Where Does the Waste Go?

Welcome to lesson two in my recycling course, today, we’re going to take a look at where the waste goes. So you might wonder what happens to the stuff once it leaves your recycling bin. What happens to all that waste? This photo I took when I toured my local material Recovery Facility, it’s called a murf, where they sort stuff and all the stuff in this picture is supposed to be glass that’s dropping down and you can see it’s a mixture of a whole bunch of different things. contamination is a big problem. We will get into that later. But first, let’s look at the path that your stuff takes. It starts with curbside collection.

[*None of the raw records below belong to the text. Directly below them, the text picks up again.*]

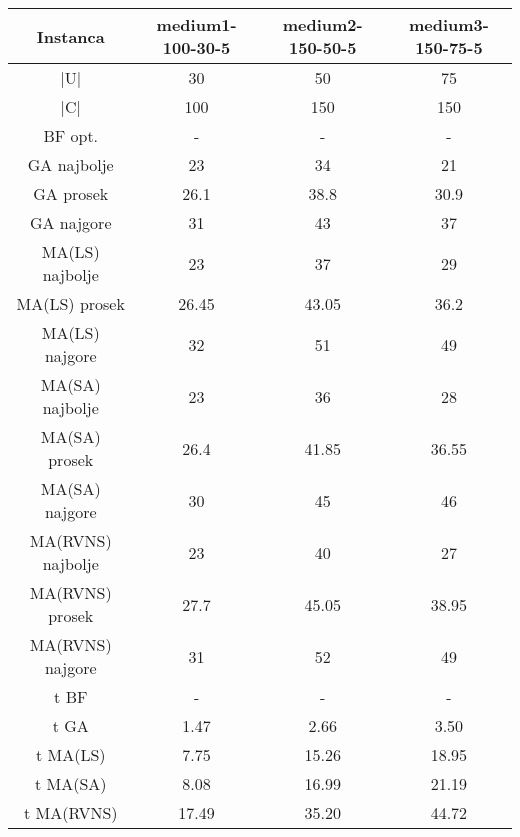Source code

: \documentclass[12pt, a4paper]{article}
\theoremstyle{definition}
\begin{document}
\begin{table}
\begin{adjustbox}{width=\columnwidth,center}
\begin{tabular}{ |c|c|c|c| }
\hline
Instanca & medium1-100-30-5 & medium2-150-50-5 & medium3-150-75-5 \\
\hline
|U| & 30 & 50 & 75 \\
\hline
|C| & 100 & 150 & 150 \\
\hline
BF opt. & - & - & - \\
\hline
GA najbolje & 23 & 34 & 21 \\
\hline
GA prosek & 26.1 & 38.8 & 30.9 \\
\hline
GA najgore & 31 & 43 & 37 \\
\hline
MA(LS) najbolje & 23 & 37 & 29 \\
\hline
MA(LS) prosek & 26.45 & 43.05 & 36.2 \\
\hline
MA(LS) najgore & 32 & 51 & 49 \\
\hline
MA(SA) najbolje & 23 & 36 & 28 \\
\hline
MA(SA) prosek & 26.4 & 41.85 & 36.55 \\
\hline
MA(SA) najgore & 30 & 45 & 46 \\
\hline
MA(RVNS) najbolje & 23 & 40 & 27 \\
\hline
MA(RVNS) prosek & 27.7 & 45.05 & 38.95 \\
\hline
MA(RVNS) najgore & 31 & 52 & 49 \\
\hline
t BF & - & - & - \\
\hline
t GA & 1.47 & 2.66 & 3.50 \\
\hline
t MA(LS) & 7.75 & 15.26 & 18.95 \\
\hline
t MA(SA) & 8.08 & 16.99 & 21.19 \\
\hline
t MA(RVNS) & 17.49 & 35.20 & 44.72 \\
\hline
\end{tabular}
\end{adjustbox}
\end{table}
\end{document}
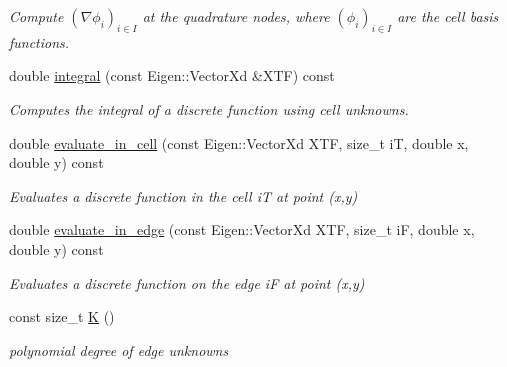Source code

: \begin{DoxyCompactItemize}
\begin{DoxyCompactList}\small\item\em Compute $(\nabla \phi_i)_{i\in I}$ at the quadrature nodes, where $(\phi_i)_{i\in I}$ are the cell basis functions. \end{DoxyCompactList}\item 
\mbox{\label{classHArDCore2D_1_1HybridCore_aed85cdfc0bb96c65ce201528366e92f8}} 
double \hyperlink{classHArDCore2D_1_1HybridCore_aed85cdfc0bb96c65ce201528366e92f8}{integral} (const Eigen\+::\+Vector\+Xd \&X\+TF) const
\begin{DoxyCompactList}\small\item\em Computes the integral of a discrete function using cell unknowns. \end{DoxyCompactList}\item 
\mbox{\label{classHArDCore2D_1_1HybridCore_a58dd478934c1f5b65ae8b7df31e8ead4}} 
double \hyperlink{classHArDCore2D_1_1HybridCore_a58dd478934c1f5b65ae8b7df31e8ead4}{evaluate\+\_\+in\+\_\+cell} (const Eigen\+::\+Vector\+Xd X\+TF, size\+\_\+t iT, double x, double y) const
\begin{DoxyCompactList}\small\item\em Evaluates a discrete function in the cell iT at point (x,y) \end{DoxyCompactList}\item 
\mbox{\label{classHArDCore2D_1_1HybridCore_ae6795e8bc0058be7e399b379333032c8}} 
double \hyperlink{classHArDCore2D_1_1HybridCore_ae6795e8bc0058be7e399b379333032c8}{evaluate\+\_\+in\+\_\+edge} (const Eigen\+::\+Vector\+Xd X\+TF, size\+\_\+t iF, double x, double y) const
\begin{DoxyCompactList}\small\item\em Evaluates a discrete function on the edge iF at point (x,y) \end{DoxyCompactList}\item 
\mbox{\label{classHArDCore2D_1_1HybridCore_a74242d0a8b68fe5d9a35c6eb0effe3b2}} 
const size\+\_\+t \hyperlink{classHArDCore2D_1_1HybridCore_a74242d0a8b68fe5d9a35c6eb0effe3b2}{K} ()
\begin{DoxyCompactList}\small\item\em polynomial degree of edge unknowns \end{DoxyCompactList}\item 

\end{DoxyCompactItemize}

The trucks come by your curb, pick up your bins and take them off if you live in an apartment building in It’s more of a central dumpster for your building. Then they go to a transfer station to determine what happens next is the stuff recyclable. Now we’ll get into what makes something recyclable in less than three. But if it’s recyclable, it goes to the murf. And at the murf, it gets sorted. And the stuff that can be processed into new materials goes to a manufacturer. They make recycled materials that eventually become new goods that are made from recycled content. But not everything is recyclable. If it’s not recyclable, you can take a look is it organic? And by organic, I mean is it made of a plant based or animal based material? Right food waste, leaves, branches, all that kind of stuff is organic. This is as opposed to inorganic materials, like metals and plastics. So if it’s organic, hey, yes, it can go into making compost. And the compost can eventually end up at a farm, and it can go into the soil and help grow new healthy fruits and vegetables and other crops. But if it’s not recyclable, and it’s not organic, it goes to the landfill. And usually in the landfill, it just sits there forever for decades and decades. It’s amazing. They’ve found in old landfills excavating newspapers from 25 years ago, they’re still legible. So it’s kind of scary, but there is some hope. So in some cases, you can take the methane that comes out of landfills and convert it to energy, which can then bring power back to cities. So all is not necessarily lost. Now at the murf There’s a lot of contaminants and other stuff that’s not recyclable, and it’s excess waste that goes also to the landfill. So these are the general pads that your stuff can take.